Task Force
Report: Collaboration Subcommittee
2002
Our committee came together quickly, collaborated
and had great (fun) conversations
-
Jean Parks, Southwestern
-
Art Moore, Centre
-
John Tombarge, Washington
and Lee
-
Charlotte Ford, Birmingham
Southern
-
Tom Lairson, Rollins
-
Kathy Monday, Richmond
-
Bob Johnson, Rhodes
Our charge - 3-part (using survey responses
and reports from 1st round projects)
-
identify best practices
for intracampus collaboration
-
identify best practices
for intercampus collaboration
-
determine the prospects
for interconsortial collaboration
Intracampus Collaboration
John Tombarge was first to point out the difficulty in using our sources
for best practices in that we cannot be sure what worked, only what
sounded like it would work - i.e., best ideas (with that in mind,
we identified IT institutions with promising intracampus collaborations
that we plan to keep investigating).
These are institutions that
drew attention to their collaborations in their responses to the survey.
While other institutions undoubtedly involve collaborative efforts,
the explicit mention of collaboration indicated to us its relative importance
to the respondents. From them, in particular, we learned:
Qualifications to Collaboration that distinguish
forms of Collaboration:
| Scope
|
The nature
of collaboration shifts, understandably, with the types of program |
| |
1. horizontal
curricular elaboration - broad, lots of people may be involved |
| |
2. vertical
curricular elaboration - deep, usually a liaison is named. |
| Scale
|
using
examples of either 1 or 2 for the other is problematic because
of the issues of scale as Tom Lairson pointed out |
Obstacles to Collaboration that Best Practitioners
Overcome
-
Disparity in the roles of
collaborators can be an obstacle when pay or release time is available
to one party but not the others, problems related to personal economics
may arise.
-
Role definition appears
to be an issue. IT staff are rarely mentioned as collaborators,
it would appear, because librarians are called upon to be technicians
as well as research instructors in IF projects. Moreover, it appears
that in many projects, the goal appears to make faculty the subject
area instructor, research instructor, and technical skills instructor,
suggesting that the arena for collaboration is being defined as
prior to the classroom. This development may prove ultimately to
be an obstacle to collaboration in that new specialties may rise
up in faculty ranks to replace these non-faculty collaborators.

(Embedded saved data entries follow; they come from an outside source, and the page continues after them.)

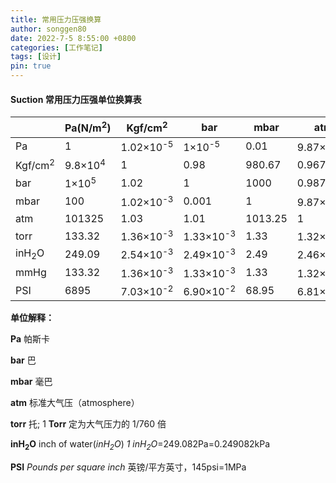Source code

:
 ```yaml
---
title: 常用压力压强换算
author: songgen80
date: 2022-7-5 8:55:00 +0800
categories: [工作笔记]
tags: [设计]
pin: true
---
```


#### Suction 常用压力压强单位换算表

|                    | Pa(N/m<sup>2</sup>) | Kgf/cm<sup>2</sup>   | bar                  | mbar    | atm                  | torr                | inH<sup>2</sup>O     | mmHg                | PSI(lb/in<sup>2</sup>) |
| ------------------ | ------------------- | -------------------- | -------------------- | ------- | -------------------- | ------------------- | -------------------- | ------------------- | ---------------------- |
| Pa                 | 1                   | 1.02×10<sup>-5</sup> | 1×10<sup>-5</sup>    | 0.01    | 9.87×10<sup>-6</sup> | 7.5×10<sup>-3</sup> | 4.01×10<sup>-3</sup> | 7.5×10<sup>-3</sup> | 1.45×10<sup>-4</sup>   |
| Kgf/cm<sup>2</sup> | 9.8×10<sup>4</sup>  | 1                    | 0.98                 | 980.67  | 0.967                | 735.56              | 393                  | 735.56              | 14.2                   |
| bar                | 1×10<sup>5</sup>    | 1.02                 | 1                    | 1000    | 0.987                | 750.06              | 401                  | 750.06              | 14.5                   |
| mbar               | 100                 | 1.02×10<sup>-3</sup> | 0.001                | 1       | 9.87×10<sup>-4</sup> | 0.75                | 0.401                | 0.75                | 1.45×10<sup>-2</sup>   |
| atm                | 101325              | 1.03                 | 1.01                 | 1013.25 | 1                    | 760                 | 406                  | 760                 | 14.7                   |
| torr               | 133.32              | 1.36×10<sup>-3</sup> | 1.33×10<sup>-3</sup> | 1.33    | 1.32×10<sup>-3</sup> | 1                   | 0.535                | 1                   | 1.93×10<sup>-2</sup>   |
| inH<sub>2</sub>O   | 249.09              | 2.54×10<sup>-3</sup> | 2.49×10<sup>-3</sup> | 2.49    | 2.46×10<sup>-3</sup> | 1.87                | 1                    | 1.87                | 3.61×10<sup>-2</sup>   |
| mmHg               | 133.32              | 1.36×10<sup>-3</sup> | 1.33×10<sup>-3</sup> | 1.33    | 1.32×10<sup>-3</sup> | 1                   | 0.535                | 1                   | 1.93×10<sup>-2</sup>   |
| PSI                | 6895                | 7.03×10<sup>-2</sup> | 6.90×10<sup>-2</sup> | 68.95   | 6.81×10<sup>-2</sup> | 51.715              | 27.6                 | 51.715              | 1                      |

**单位解释：**

**Pa** 帕斯卡

**bar** 巴

**mbar** 毫巴

**atm** 标准大气压（atmosphere）

**torr** 托; 1 **Torr** 定为大气压力的 1/760 倍

**inH<sub>2</sub>O**  inch of water(*inH<sub>2</sub>O*)    *1 inH<sub>2</sub>O*=249.082Pa=0.249082kPa

**PSI**  *Pounds per square inch*   英镑/平方英寸，145psi=1MPa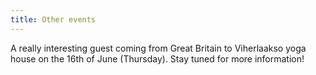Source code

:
 ```yaml
---
title: Other events
---
```


A really interesting guest coming from Great Britain to Viherlaakso yoga house on the 16th of June (Thursday). Stay tuned for more information!
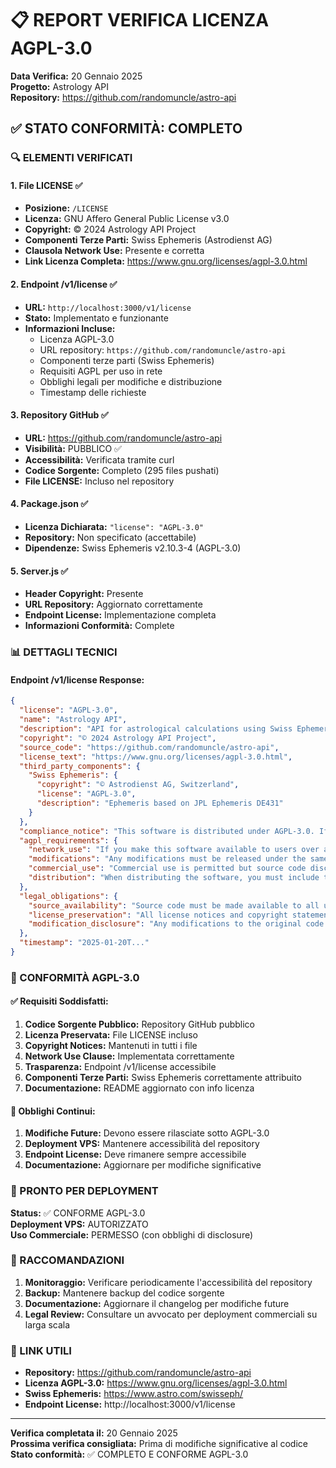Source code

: # 📋 REPORT VERIFICA LICENZA AGPL-3.0

**Data Verifica:** 20 Gennaio 2025  
**Progetto:** Astrology API  
**Repository:** https://github.com/randomuncle/astro-api  

## ✅ STATO CONFORMITÀ: COMPLETO

### 🔍 ELEMENTI VERIFICATI

#### 1. File LICENSE ✅
- **Posizione:** `/LICENSE`
- **Licenza:** GNU Affero General Public License v3.0
- **Copyright:** © 2024 Astrology API Project
- **Componenti Terze Parti:** Swiss Ephemeris (Astrodienst AG)
- **Clausola Network Use:** Presente e corretta
- **Link Licenza Completa:** https://www.gnu.org/licenses/agpl-3.0.html

#### 2. Endpoint /v1/license ✅
- **URL:** `http://localhost:3000/v1/license`
- **Stato:** Implementato e funzionante
- **Informazioni Incluse:**
  - Licenza AGPL-3.0
  - URL repository: `https://github.com/randomuncle/astro-api`
  - Componenti terze parti (Swiss Ephemeris)
  - Requisiti AGPL per uso in rete
  - Obblighi legali per modifiche e distribuzione
  - Timestamp delle richieste

#### 3. Repository GitHub ✅
- **URL:** https://github.com/randomuncle/astro-api
- **Visibilità:** PUBBLICO ✅
- **Accessibilità:** Verificata tramite curl
- **Codice Sorgente:** Completo (295 files pushati)
- **File LICENSE:** Incluso nel repository

#### 4. Package.json ✅
- **Licenza Dichiarata:** `"license": "AGPL-3.0"`
- **Repository:** Non specificato (accettabile)
- **Dipendenze:** Swiss Ephemeris v2.10.3-4 (AGPL-3.0)

#### 5. Server.js ✅
- **Header Copyright:** Presente
- **URL Repository:** Aggiornato correttamente
- **Endpoint License:** Implementazione completa
- **Informazioni Conformità:** Complete

### 📊 DETTAGLI TECNICI

#### Endpoint /v1/license Response:
```json
{
  "license": "AGPL-3.0",
  "name": "Astrology API",
  "description": "API for astrological calculations using Swiss Ephemeris",
  "copyright": "© 2024 Astrology API Project",
  "source_code": "https://github.com/randomuncle/astro-api",
  "license_text": "https://www.gnu.org/licenses/agpl-3.0.html",
  "third_party_components": {
    "Swiss Ephemeris": {
      "copyright": "© Astrodienst AG, Switzerland",
      "license": "AGPL-3.0",
      "description": "Ephemeris based on JPL Ephemeris DE431"
    }
  },
  "compliance_notice": "This software is distributed under AGPL-3.0. If you use this software over a network, you must provide access to the complete source code including any modifications.",
  "agpl_requirements": {
    "network_use": "If you make this software available to users over a network, you must provide access to the complete source code",
    "modifications": "Any modifications must be released under the same AGPL-3.0 license",
    "commercial_use": "Commercial use is permitted but source code disclosure is required for network services",
    "distribution": "When distributing the software, you must include the license text and copyright notices"
  },
  "legal_obligations": {
    "source_availability": "Source code must be made available to all users of the network service",
    "license_preservation": "All license notices and copyright statements must be preserved",
    "modification_disclosure": "Any modifications to the original code must be clearly documented and disclosed"
  },
  "timestamp": "2025-01-20T..."
}
```

### 🎯 CONFORMITÀ AGPL-3.0

#### ✅ Requisiti Soddisfatti:
1. **Codice Sorgente Pubblico:** Repository GitHub pubblico
2. **Licenza Preservata:** File LICENSE incluso
3. **Copyright Notices:** Mantenuti in tutti i file
4. **Network Use Clause:** Implementata correttamente
5. **Trasparenza:** Endpoint /v1/license accessibile
6. **Componenti Terze Parti:** Swiss Ephemeris correttamente attribuito
7. **Documentazione:** README aggiornato con info licenza

#### 🔄 Obblighi Continui:
1. **Modifiche Future:** Devono essere rilasciate sotto AGPL-3.0
2. **Deployment VPS:** Mantenere accessibilità del repository
3. **Endpoint License:** Deve rimanere sempre accessibile
4. **Documentazione:** Aggiornare per modifiche significative

### 🚀 PRONTO PER DEPLOYMENT

**Status:** ✅ CONFORME AGPL-3.0  
**Deployment VPS:** AUTORIZZATO  
**Uso Commerciale:** PERMESSO (con obblighi di disclosure)  

### 📝 RACCOMANDAZIONI

1. **Monitoraggio:** Verificare periodicamente l'accessibilità del repository
2. **Backup:** Mantenere backup del codice sorgente
3. **Documentazione:** Aggiornare il changelog per modifiche future
4. **Legal Review:** Consultare un avvocato per deployment commerciali su larga scala

### 🔗 LINK UTILI

- **Repository:** https://github.com/randomuncle/astro-api
- **Licenza AGPL-3.0:** https://www.gnu.org/licenses/agpl-3.0.html
- **Swiss Ephemeris:** https://www.astro.com/swisseph/
- **Endpoint License:** http://localhost:3000/v1/license

---

**Verifica completata il:** 20 Gennaio 2025  
**Prossima verifica consigliata:** Prima di modifiche significative al codice  
**Stato conformità:** ✅ COMPLETO E CONFORME AGPL-3.0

Best Practices for Intracampus Collaboration
With those qualifications, obstacles, and
catalysts in mind, we identified the following as best practices for
collaboration:
- Get students involved early (if your
evaluation suggests they should be - there might be roles that are
more suitable than others);
- Recognize collaborations;
- Formalize liaisons, where possible;
- Build relationships among sources of collaboration;
- Market the value of specialists in collaboration;
- Beware of forcing a relationship; be a
diplomat;
- Remember that it takes time;
- Find a common thread, perhaps a common
passion to generate movement.
Intercampus Collaboration
- Development of a digital archive of materials/products
and ideas/process for first-year and discipline-specific support;
- GIS may prove to be the most productive
intercampus collaboration opportunity in the short term.
Interconsortial Collaboration
- Training appears to raise most hopes for
productive collaboration - training for faculty primarily, but also
librarians and IT staff
- NITLE intrigues the committee, but we
are left with need for more direction to know how we might fit in.
We're just now hitting our stride as a consortium in our IF efforts.
- Use funds remaining in current grant
(and propose new grant to continue effort) to establish "Operation
Awesome Force."
- meeting to develop program - scopes
of project
- design
- implementation
- maintenance
- evaluation
- elaboration
- Use remaining funds to evaluate projects
to determine how each was successful or not, why or why not, identify
best practices
- Give priority in 3rd round funding to
intercampus collaborations. There is some belief that these projects
should be few in number and large in size of funding.